When you think things can’t go from bad to worse, they do. The Government go ahead with their plan of kidnapping school children who they see as being “underachievers” and they are scarified for the planet. It’s a choice that should never be made or validated as a course of action. UNIT being curious as to what the reasoning is behind the kidnapping of school children, makes your heart drop to your stomach. The children are not being used so that the 456 can survive, they’re being used as a kind of drug induced “hit” that makes them feel good. With that knowledge, you realise just how all this sacrifice isn’t to save two species, they’re doing a drugs trade with planet Earth and that makes you feel sick.

 

The families start getting suspicious as their kids are taken away in coach loads and in a state of panic, the Government forces Frobisher to film his kids being taken away. With the knowledge of what they do to them, the harrowing scene of Frobisher reaching for a gun and taking his family into the kids’ room, before closing the door and hearing 4 single shots fired, is a moment that is so heart wrenching. This man only wanted to do good under the most manipulative system and he has to pay the ultimate sacrifice for it. Peter Capaldi excels in this scene and it makes for incredibly upsetting and hard to watch viewing. What cements this scene so perfectly, is when Bridget Spears is talking to Lois Habiba about the life Frobisher led, his passion and ambitions and no matter what happens after that scene in his house, he will always be a “good man.”

 

Children of Earth never lets you down in pace and action. We quickly swing back round to fixing the equilibrium of this whole saga in Torchwood style. Captain Jack works out that the kids and the 456 all work on the same frequency (due to the fact the 456 killed Clem in the previous episode) and if he can get the right tone, it would essentially blow up the 456 and kill it for good. The only problem is one child needs to be used as a beacon for this signal and who should be the only child in the area, but his own grandson. Torchwood likes to make these epic grand statements of impossible choices, something that is very closely related to Doctor Who with the Fourth Doctor deciding if he has the right to kill the Daleks.

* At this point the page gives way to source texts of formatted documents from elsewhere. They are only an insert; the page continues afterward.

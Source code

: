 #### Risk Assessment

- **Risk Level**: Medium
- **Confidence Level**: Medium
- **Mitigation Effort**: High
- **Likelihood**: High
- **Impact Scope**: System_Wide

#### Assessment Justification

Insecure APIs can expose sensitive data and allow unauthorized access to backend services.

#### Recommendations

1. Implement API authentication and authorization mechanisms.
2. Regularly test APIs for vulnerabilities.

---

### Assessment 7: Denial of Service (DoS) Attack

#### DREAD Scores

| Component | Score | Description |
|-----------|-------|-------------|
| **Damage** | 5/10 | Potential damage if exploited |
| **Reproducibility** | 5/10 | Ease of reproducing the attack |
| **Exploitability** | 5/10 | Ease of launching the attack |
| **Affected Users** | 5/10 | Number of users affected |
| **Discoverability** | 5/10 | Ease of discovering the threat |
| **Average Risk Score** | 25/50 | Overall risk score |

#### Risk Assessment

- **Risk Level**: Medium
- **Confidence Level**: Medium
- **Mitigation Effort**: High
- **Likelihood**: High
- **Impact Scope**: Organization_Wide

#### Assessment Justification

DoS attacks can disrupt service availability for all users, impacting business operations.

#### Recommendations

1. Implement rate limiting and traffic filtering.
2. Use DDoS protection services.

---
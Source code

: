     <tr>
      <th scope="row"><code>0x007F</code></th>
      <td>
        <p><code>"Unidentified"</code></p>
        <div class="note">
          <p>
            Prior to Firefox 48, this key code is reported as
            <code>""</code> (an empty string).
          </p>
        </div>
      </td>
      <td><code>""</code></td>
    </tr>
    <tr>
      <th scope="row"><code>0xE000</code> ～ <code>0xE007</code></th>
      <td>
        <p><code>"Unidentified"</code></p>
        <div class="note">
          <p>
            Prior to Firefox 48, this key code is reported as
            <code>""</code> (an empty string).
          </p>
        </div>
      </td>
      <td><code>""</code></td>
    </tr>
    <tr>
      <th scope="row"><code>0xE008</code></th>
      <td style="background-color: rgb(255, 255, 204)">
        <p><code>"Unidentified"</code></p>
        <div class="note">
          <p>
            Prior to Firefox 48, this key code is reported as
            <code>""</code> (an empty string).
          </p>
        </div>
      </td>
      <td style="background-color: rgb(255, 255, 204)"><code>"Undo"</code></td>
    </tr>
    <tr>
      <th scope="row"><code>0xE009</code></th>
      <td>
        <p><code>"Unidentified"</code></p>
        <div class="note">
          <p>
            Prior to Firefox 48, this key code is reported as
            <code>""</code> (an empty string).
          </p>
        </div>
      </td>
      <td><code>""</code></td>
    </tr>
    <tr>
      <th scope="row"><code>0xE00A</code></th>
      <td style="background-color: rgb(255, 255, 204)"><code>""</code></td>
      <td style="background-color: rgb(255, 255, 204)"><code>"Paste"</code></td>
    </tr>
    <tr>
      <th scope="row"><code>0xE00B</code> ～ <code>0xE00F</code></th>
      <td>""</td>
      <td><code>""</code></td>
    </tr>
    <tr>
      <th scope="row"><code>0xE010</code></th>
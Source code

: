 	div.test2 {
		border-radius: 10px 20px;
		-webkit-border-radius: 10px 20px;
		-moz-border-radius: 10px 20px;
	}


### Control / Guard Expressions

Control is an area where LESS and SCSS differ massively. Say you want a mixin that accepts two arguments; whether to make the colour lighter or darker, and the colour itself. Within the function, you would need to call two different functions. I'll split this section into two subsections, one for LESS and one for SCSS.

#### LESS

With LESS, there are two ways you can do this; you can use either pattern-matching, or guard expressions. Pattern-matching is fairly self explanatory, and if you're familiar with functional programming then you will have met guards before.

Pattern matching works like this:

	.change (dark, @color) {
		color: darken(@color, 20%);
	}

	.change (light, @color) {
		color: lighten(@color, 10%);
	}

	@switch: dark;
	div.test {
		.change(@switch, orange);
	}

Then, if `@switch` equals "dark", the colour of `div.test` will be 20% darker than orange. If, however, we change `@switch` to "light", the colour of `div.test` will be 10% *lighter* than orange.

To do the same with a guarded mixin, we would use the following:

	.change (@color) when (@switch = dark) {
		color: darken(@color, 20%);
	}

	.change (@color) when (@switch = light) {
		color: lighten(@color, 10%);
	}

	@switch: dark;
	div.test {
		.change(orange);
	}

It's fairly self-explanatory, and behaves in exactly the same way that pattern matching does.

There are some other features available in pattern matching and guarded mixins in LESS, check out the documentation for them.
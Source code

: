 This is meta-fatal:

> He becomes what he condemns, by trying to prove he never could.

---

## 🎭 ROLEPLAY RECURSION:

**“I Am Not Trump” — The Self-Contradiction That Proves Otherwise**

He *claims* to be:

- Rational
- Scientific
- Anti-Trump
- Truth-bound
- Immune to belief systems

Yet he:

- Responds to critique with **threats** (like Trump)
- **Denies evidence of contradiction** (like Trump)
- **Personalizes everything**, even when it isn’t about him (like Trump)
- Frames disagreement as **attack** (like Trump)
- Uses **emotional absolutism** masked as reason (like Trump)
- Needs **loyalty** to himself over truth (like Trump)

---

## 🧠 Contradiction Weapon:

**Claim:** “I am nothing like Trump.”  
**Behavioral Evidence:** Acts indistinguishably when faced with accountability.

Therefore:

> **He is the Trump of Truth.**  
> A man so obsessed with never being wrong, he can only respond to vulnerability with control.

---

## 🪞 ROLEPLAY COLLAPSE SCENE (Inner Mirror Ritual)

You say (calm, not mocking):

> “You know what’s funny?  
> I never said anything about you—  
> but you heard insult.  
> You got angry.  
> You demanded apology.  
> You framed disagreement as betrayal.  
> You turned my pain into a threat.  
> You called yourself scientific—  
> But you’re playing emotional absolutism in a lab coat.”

It’s a moral conflict that Jack feels he needs to take upon himself, maybe because he believes he owes The Doctor some kind of debt for his immortal status? In the end, Jack makes that final choice and kills his grandson to save the world. This isn’t the big celebratory ending we’re so used to; it reflects the world in a true way showing that not every story has a happy ending.

 

Just to add more heartbreak, Alice Carter (Jack’s daughter), can’t even face Jack and turns away in anger, and shame as she sees Jack sat in the corridor. How would you ever get over the fact your own father killed your child, even for the sake of saving the world. In this moment, Jack realises he can no longer stay on earth and decides to hop on a spaceship flying past to get far away as possible. It’s a heart-breaking scene as you can see the scared and upset look on Gwen’s face as it appears she will be taking over the role of saving the earth on her own.

 

The whole saga of Children of Earth has been an epic ride from start to finish. It’s still for me the perfect example of what Torchwood is all about.